Russian Innovation: New Material for Skin Treatment

A joint research team of scientists from St. Petersburg Polytechnic University and the Nano-Physics Center at ITMO University has successfully developed a novel material designed to treat skin damage caused by microbes and fungi. According to scientific studies published in the journal Applied Surface Science, this material demonstrated high antibacterial and antifungal efficacy when applied to mice skin, alongside its ability to adapt to the skin's structure. Furthermore, minimal side effects were observed in the mice during the testing period. University researchers believe that these biocompatible polymeric materials could serve as an alternative to traditional household bandages, which typically consist of an adhesive layer and a fabric dressing. A key characteristic of these materials is their ability to control the healing process of the skin's surface layer, known as the epithelium.

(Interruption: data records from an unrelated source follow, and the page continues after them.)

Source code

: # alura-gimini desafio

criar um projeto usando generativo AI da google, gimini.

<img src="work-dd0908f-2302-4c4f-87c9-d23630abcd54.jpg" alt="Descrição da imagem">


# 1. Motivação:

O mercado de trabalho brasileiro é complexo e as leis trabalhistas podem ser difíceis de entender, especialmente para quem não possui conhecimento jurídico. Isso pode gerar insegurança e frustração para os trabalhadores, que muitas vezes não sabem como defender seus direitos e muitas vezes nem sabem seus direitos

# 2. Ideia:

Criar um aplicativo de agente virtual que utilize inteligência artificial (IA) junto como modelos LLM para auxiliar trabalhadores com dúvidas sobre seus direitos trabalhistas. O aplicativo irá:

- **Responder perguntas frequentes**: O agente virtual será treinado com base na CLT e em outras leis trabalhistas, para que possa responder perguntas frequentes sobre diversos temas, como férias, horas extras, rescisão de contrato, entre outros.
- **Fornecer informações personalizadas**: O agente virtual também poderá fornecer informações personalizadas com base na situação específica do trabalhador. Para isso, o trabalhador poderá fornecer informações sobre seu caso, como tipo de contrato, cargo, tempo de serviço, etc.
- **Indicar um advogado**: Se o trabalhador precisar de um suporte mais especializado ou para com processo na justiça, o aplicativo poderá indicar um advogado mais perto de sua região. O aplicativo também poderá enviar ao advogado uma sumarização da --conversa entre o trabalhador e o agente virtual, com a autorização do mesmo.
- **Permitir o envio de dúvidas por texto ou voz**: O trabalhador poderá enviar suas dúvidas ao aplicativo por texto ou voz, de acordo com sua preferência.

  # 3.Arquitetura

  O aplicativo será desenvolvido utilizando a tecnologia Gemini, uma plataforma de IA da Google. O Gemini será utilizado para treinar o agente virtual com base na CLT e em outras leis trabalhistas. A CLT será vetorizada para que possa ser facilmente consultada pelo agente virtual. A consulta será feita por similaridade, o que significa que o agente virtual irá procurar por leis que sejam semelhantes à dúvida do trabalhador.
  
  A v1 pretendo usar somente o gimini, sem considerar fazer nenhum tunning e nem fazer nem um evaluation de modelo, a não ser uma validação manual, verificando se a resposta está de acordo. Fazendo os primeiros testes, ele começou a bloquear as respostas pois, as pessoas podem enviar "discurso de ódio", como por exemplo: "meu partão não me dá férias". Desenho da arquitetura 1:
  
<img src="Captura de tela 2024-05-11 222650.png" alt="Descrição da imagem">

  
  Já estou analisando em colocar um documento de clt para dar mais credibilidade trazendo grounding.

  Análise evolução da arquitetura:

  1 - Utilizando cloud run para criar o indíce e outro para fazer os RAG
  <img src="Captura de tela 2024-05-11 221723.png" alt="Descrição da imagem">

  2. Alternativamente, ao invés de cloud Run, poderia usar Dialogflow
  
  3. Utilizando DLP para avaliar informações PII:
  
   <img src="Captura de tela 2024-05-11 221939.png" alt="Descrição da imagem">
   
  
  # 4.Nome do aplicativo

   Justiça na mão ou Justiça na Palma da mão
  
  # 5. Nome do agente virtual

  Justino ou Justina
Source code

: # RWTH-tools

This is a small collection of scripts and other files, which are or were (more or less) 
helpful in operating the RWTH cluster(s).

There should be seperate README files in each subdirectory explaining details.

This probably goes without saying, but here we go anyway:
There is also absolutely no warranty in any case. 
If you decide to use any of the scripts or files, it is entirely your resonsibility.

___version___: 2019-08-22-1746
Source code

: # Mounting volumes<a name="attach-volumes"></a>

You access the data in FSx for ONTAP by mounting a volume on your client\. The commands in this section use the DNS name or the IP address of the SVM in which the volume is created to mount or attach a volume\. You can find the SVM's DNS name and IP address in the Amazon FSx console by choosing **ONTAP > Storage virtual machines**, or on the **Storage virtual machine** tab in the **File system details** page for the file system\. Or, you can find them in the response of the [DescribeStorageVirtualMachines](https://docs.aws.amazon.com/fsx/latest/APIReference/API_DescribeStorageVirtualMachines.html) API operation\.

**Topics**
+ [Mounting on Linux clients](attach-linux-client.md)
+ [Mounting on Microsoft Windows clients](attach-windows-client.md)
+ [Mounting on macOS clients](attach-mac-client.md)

The innovative material is a biocompatible membrane formulated for treating epithelial tissue damage, composed of polyvinyl alcohol (PVA). PVA is currently utilized in the manufacturing of surgical sutures, contact lenses, and food packaging. Researcher Evgenia Bochkareva explained that "the antimicrobial and antifungal activity of this membrane stems from the incorporation of nano-structured materials, specifically copper metal-organic frameworks known as HKUST-1, which have proven effective against common pathogens." She added, "The uniqueness of the technology employed in producing these materials lies in selecting the optimal ratio between the polymer matrix and HKUST-1 nanocrystals, thereby ensuring a synergistic effect and high biocompatibility of the tested sample." The new material is effective against common pathogenic bacteria such as Escherichia coli and Bacillus subtilis, as well as fungi including Saccharomyces cerevisiae (brewer's yeast), Rodotorulla rubra, and Saccharomyces boulardii (a tropical yeast). These latter fungi, though harmless to humans, are often used as model organisms to evaluate the efficacy of chemical substances. For his part, Alexander Timin, director of the Nano- and Micro-packaging Laboratory for Biologically Active Materials at the university, indicated the potential for initiating serial production of this material, alongside further development of its production technology in the future.